PR is dead. Its business model, dominated on the consultancy side by bloated networks selling bureaucracy over transformation and generalists over deep expertise, is broken. Its philosophy – rooted in selling stuff to consumers, rather than addressing societal needs – is exhausted. A transparent world exposes the tired deceits of message management and spin.
- Robert Phillips former EMEA president and CEO of Edelman
It has been over a hundred years since Ivy Lee sent the very first press release to the New York Times on behalf of the Pennsylvania railroad on the heels of the 1906 Atlantic City train wreck. The entirety of those one hundred years the press release and public relations as a whole has been married to technology. From the typewriter to Twitter, public relations has evolved with and implemented technology that has been key to spreading information and shaping opinion; this evolution has resulted in advancements and challenges that the likes of Ivy Lee could never have imagined. It is that very technology however that is leading the public relations industry as we know it now to its imminent demise.
Even as recently as the mid-nineties the number of outlets a PR firm had to build relationships with and manage were limited largely to print and television news leaving the internet largely an afterthought. The opinion makers and thought leaders were fairly clustered and easy to address. The advent of the world wide web, and in turn blogging and social media would ultimately democratize information to the extent that the lack of usefulness of the PR industry would be exposed.
The greatest example of the technical evolution of public relations has to be it’s relationship with 21st century press. Public relations and the press have been joined at the hip for a century with PR firms relying on the press to disseminate information to as wide an audience as possible as the press uses PR firms as it’s own backend news stream providing stories that may not have reached public awareness.Over the last 25 years, thanks to the internet, social media and mobile communications identifying exactly who is the press has become complicated.

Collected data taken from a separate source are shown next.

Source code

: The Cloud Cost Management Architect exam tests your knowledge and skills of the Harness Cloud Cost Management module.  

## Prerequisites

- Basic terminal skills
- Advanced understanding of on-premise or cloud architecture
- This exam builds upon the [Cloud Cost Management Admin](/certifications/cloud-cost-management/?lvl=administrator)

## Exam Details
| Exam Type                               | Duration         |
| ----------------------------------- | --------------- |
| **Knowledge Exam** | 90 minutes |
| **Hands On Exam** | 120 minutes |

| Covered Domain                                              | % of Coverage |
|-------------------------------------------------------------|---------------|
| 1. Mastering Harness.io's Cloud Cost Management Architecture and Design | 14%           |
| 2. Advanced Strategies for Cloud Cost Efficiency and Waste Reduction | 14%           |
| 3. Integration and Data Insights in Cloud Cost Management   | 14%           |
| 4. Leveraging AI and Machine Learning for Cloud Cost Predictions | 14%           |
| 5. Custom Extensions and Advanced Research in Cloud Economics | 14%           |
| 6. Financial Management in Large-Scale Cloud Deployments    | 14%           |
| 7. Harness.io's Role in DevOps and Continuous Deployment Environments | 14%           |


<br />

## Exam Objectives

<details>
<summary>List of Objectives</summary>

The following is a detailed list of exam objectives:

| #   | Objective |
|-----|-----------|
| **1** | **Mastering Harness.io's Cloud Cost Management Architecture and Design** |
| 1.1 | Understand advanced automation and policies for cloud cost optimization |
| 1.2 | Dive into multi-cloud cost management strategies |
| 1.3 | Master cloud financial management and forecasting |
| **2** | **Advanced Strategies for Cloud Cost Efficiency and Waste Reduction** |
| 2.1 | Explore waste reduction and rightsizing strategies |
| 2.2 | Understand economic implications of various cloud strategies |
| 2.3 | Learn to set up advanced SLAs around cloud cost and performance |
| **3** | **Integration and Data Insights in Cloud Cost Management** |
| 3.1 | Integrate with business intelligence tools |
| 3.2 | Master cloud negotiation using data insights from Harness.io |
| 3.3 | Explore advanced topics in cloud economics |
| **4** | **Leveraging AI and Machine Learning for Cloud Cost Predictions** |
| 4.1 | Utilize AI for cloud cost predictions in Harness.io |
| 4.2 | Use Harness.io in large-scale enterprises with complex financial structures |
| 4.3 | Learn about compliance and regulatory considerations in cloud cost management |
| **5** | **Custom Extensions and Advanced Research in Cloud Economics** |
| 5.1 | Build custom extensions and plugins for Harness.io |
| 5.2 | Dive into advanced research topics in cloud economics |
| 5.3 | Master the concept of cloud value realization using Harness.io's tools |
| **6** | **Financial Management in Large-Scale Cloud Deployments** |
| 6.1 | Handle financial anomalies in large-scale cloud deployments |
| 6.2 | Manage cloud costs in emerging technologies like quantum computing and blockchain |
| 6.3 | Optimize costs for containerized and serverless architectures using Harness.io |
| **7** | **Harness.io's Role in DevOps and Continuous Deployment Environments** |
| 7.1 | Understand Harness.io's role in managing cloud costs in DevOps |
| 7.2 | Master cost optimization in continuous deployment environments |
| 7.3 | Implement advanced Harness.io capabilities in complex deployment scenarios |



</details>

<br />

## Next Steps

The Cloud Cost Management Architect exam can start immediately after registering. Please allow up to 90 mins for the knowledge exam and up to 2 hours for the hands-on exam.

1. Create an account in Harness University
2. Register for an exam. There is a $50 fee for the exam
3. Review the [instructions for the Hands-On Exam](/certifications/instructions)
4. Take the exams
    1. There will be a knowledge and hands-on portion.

Most information industries like, public relations and newspapers and television, were born in a time when information was linear moving from event to medium to recipient. This model made it easy to “own” information and maintain captive audiences. Web 2.0 shifted that linear progression into a centric one where information hits multiple mediums simultaneously in real time. Instead of disseminated news is now diffused through social media, email, blogs and other platforms with the information’s authority being much more transitive. In short the middleman had gone from indispensable to irrelevant.
This new dynamic had a second effect that changed not just information industries but arguably society as a whole. The internet and social media have turned us all into microbrands. We are in a constant state of selling ourselves as we work to bolster our individual reputations which are now measured by followers, friends, likes, connections and subscribers. Our societal marketability has been quantified in a way that didn’t exist just 10 years ago. Whether it’s in search of employment, a mate or fifteen minutes of fame we are all in multiple forms maintaining our own public relations. We are a far more savvy public than the one that made public relations firms necessary or effective.
PR is only the latest in a line of industries to fall victim to disruption at the hands of technology. The brick and mortar foundation of retail has been under siege by ecommerce for over a decade thanks to the likes of Amazon and Zappos. Sites like Expedia and Travelocity have steadily eaten away at the traditional travel agent while eTrade puts the power of investing directly in the hands of the consumer. Any business not managing their own reputation and branding is simply failing to see the writing on the wall.